Christine de Mazières, Locarno, éd. Seuil, mai 2025, 300 p., 21,50 €

Récit. Guillaume Gallienne est en colère. L’acteur voulait passer sa « nuit au musée » au Musée national de Tbilissi, en Georgie, mais, victime collatérale du conflit entre la présidente de la République et la ministre de la Culture, il se retrouve à la Galerie nationale, sans intérêt, et où il ne pourra pas retrouver ses chers « Ambulants » (nom d’un mouvement réaliste créé en 1863 en Russie). Seule consolation, on a déplacé temporairement le portrait de son arrière-grand-mère géorgienne du Musée à la Galerie. Cette colère va le tenir éveillé toute la nuit au cours de laquelle, assis devant un ordinateur dans une cafétéria chaleureuse comme un hôpital, il va fiévreusement raconter sa vie, trame de cet ouvrage pour la célèbre collection « Ma nuit au musée ». Le sociétaire de la Comédie-Française raconte longuement ses origines familiales, les cousins restés à Tbilissi, ses relations avec ses parents, son allure efféminée qui l’a profondément marqué. À conseiller surtout aux fans de l’acteur.
Guillaume Gallienne, Le Buveur de brume, collection « Ma nuit au musée », éd. Stock, mai 2025, 19,90 €

Policier. Derrière le surréaliste, il y a le pragmatique. Et si René Magritte avait été détective ? Appelés à la rescousse par leur ami Dalí, René, sa femme Georgette et leur chienne Loulou débarquent à Cadaqués en Espagne pour élucider une série de meurtres mis en scène d’après une toile du peintre catalan. Avec un Magritte espiègle, bourru et d’esprit logique, une Georgette finaude face à un Dalí fantasque comme il se doit, ou une Gala distante, la romancière belge s’amuse avec son couple de détectives amateurs inattendus et ses amis artistes. Alliant des péripéties rocambolesques et une irrévérence bon enfant à des recherches rigoureuses sur ses personnages réels, Nadine Monfils orchestre une rencontre au parfum de belgitude, parfois un peu appuyée, entre le surréalisme et Quick et Flupke.
Nadine Monfils, Les Folles enquêtes de Magritte et Georgette, Pataquès à Cadaqués, éd. Robert Laffont, coll. « La bête noire », mars 2025, 216 p, 14,90 €.

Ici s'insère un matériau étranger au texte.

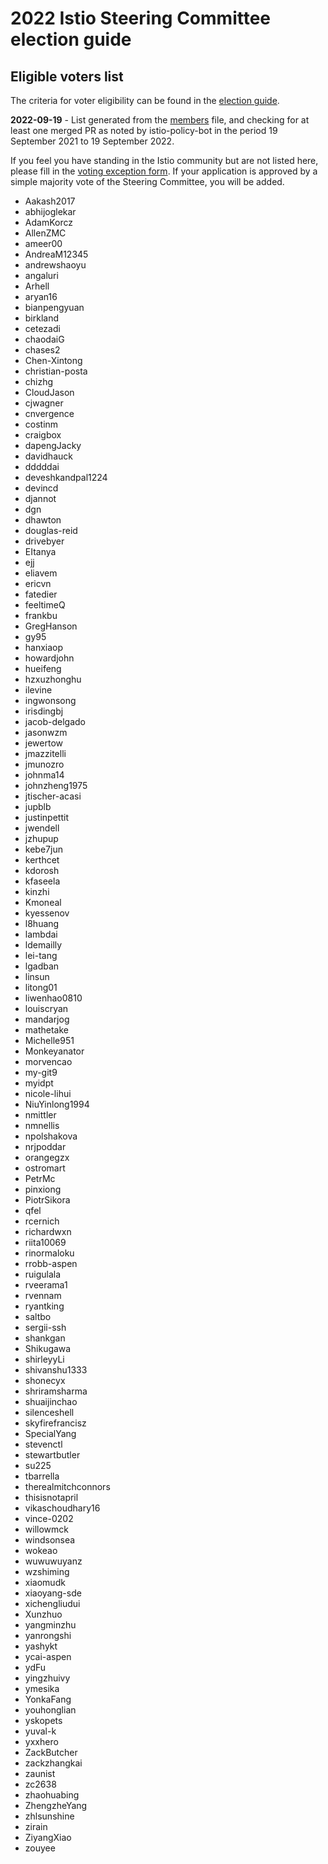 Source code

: # 2022 Istio Steering Committee election guide

## Eligible voters list

The criteria for voter eligibility can be found in the [election guide](README.md).

**2022-09-19** - List generated from the [members](/org/members.yaml) file, and checking for at least one merged PR as noted by istio-policy-bot in the period 19 September 2021 to 19 September 2022.

If you feel you have standing in the Istio community but are not listed here, please fill in the [voting exception form](https://forms.gle/ucNfjUN6ruzJ3mL26). If your application is approved by a simple majority vote of the Steering Committee, you will be added.

- Aakash2017
- abhijoglekar
- AdamKorcz
- AllenZMC
- ameer00
- AndreaM12345
- andrewshaoyu
- angaluri
- Arhell
- aryan16
- bianpengyuan
- birkland
- cetezadi
- chaodaiG
- chases2
- Chen-Xintong
- christian-posta
- chizhg
- CloudJason
- cjwagner
- cnvergence
- costinm
- craigbox
- dapengJacky
- davidhauck
- dddddai
- deveshkandpal1224
- devincd
- djannot
- dgn
- dhawton
- douglas-reid
- drivebyer
- EItanya
- ejj
- eliavem
- ericvn
- fatedier
- feeltimeQ
- frankbu
- GregHanson
- gy95
- hanxiaop
- howardjohn
- hueifeng
- hzxuzhonghu
- ilevine
- ingwonsong
- irisdingbj
- jacob-delgado
- jasonwzm
- jewertow
- jmazzitelli
- jmunozro
- johnma14
- johnzheng1975
- jtischer-acasi
- jupblb
- justinpettit
- jwendell
- jzhupup
- kebe7jun
- kerthcet
- kdorosh
- kfaseela
- kinzhi
- Kmoneal
- kyessenov
- l8huang
- lambdai
- ldemailly
- lei-tang
- lgadban
- linsun
- litong01
- liwenhao0810
- louiscryan
- mandarjog
- mathetake
- Michelle951
- Monkeyanator
- morvencao
- my-git9
- myidpt
- nicole-lihui
- NiuYinlong1994
- nmittler
- nmnellis
- npolshakova
- nrjpoddar
- orangegzx
- ostromart
- PetrMc
- pinxiong
- PiotrSikora
- qfel
- rcernich
- richardwxn
- riita10069
- rinormaloku
- rrobb-aspen
- ruigulala
- rveerama1
- rvennam
- ryantking
- saltbo
- sergii-ssh
- shankgan
- Shikugawa
- shirleyyLi
- shivanshu1333
- shonecyx
- shriramsharma
- shuaijinchao
- silenceshell
- skyfirefrancisz
- SpecialYang
- stevenctl
- stewartbutler
- su225
- tbarrella
- therealmitchconnors
- thisisnotapril
- vikaschoudhary16
- vince-0202
- willowmck
- windsonsea
- wokeao
- wuwuwuyanz
- wzshiming
- xiaomudk
- xiaoyang-sde
- xichengliudui
- Xunzhuo
- yangminzhu
- yanrongshi
- yashykt
- ycai-aspen
- ydFu
- yingzhuivy
- ymesika
- YonkaFang
- youhonglian
- yskopets
- yuval-k
- yxxhero
- ZackButcher
- zackzhangkai
- zaunist
- zc2638
- zhaohuabing
- ZhengzheYang
- zhlsunshine
- zirain
- ZiyangXiao
- zouyee
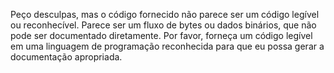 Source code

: Peço desculpas, mas o código fornecido não parece ser um código legível ou reconhecível. Parece ser um fluxo de bytes ou dados binários, que não pode ser documentado diretamente. Por favor, forneça um código legível em uma linguagem de programação reconhecida para que eu possa gerar a documentação apropriada. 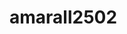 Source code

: # amarall2502
<!--
sejam bem vindos ao meu perfil 💕
meu nome é Fernanda Amaral, moro em Foz do Iguaçu.
-estudo no colégio estadual tres fronteiras, estou no primeiro ano do ensino médio.
estou usando o github para a matéria de pensamento computacional.
voce pode entrar em contato comigo📫
amaral.soares.fernanda@ecola.pr.gov.br


-->
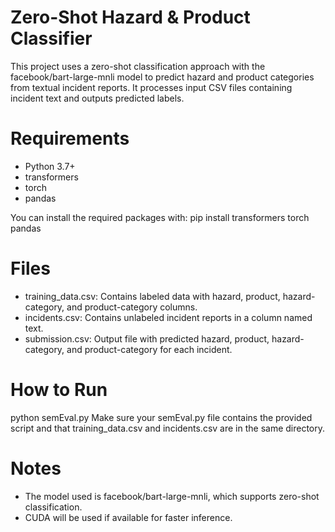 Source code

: # Zero-Shot Hazard & Product Classifier


This project uses a zero-shot classification approach with the facebook/bart-large-mnli model to predict hazard and product categories from textual incident reports. It processes input CSV files containing incident text and outputs predicted labels.

# Requirements
- Python 3.7+
- transformers
- torch
- pandas

You can install the required packages with:
pip install transformers torch pandas

# Files

- training_data.csv: Contains labeled data with hazard, product, hazard-category, and product-category columns.
- incidents.csv: Contains unlabeled incident reports in a column named text.
- submission.csv: Output file with predicted hazard, product, hazard-category, and product-category for each incident.

# How to Run

python semEval.py
Make sure your semEval.py file contains the provided script and that training_data.csv and incidents.csv are in the same directory.

# Notes

- The model used is facebook/bart-large-mnli, which supports zero-shot classification.
- CUDA will be used if available for faster inference.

Policier. Pratiqué par les écrivains de la Beat generation, le cut-up est un procédé littéraire consistant à mélanger aléatoirement des fragments de textes dans une tentative de rendre tangible la confusion mentale due à la prise de drogues. Pour sa nouvelle intrigue policière, le collectionneur d’art Louis Nègre s’immerge dans le Tanger de cette époque, zone neutre internationale appelée l’« Interzone », propice à toutes les licences et tous les trafics. Ses personnages, même quand ils sont seulement désignés par leur prénom, sont transparents. Ainsi, William est William S. Burroughs. L’Interzone a été analysée par Xavier Garnier (Le Tanger expérimental de William Burroughs, Itinéraires, 2012-3) comme un lieu d’interstices physiques et mentaux pour l’écrivain américain. Un jeu sur les mots, comme le titre « Cut up ». Car le cut up, dans le roman de Nègre, c’est aussi l’assassinat de deux protagonistes. William y serait-il pour quelque chose ?
Louis Nègre, Cut up à Tanger, Cohen & Cohen Éditeurs, avril 2025, 164 p., 22 €.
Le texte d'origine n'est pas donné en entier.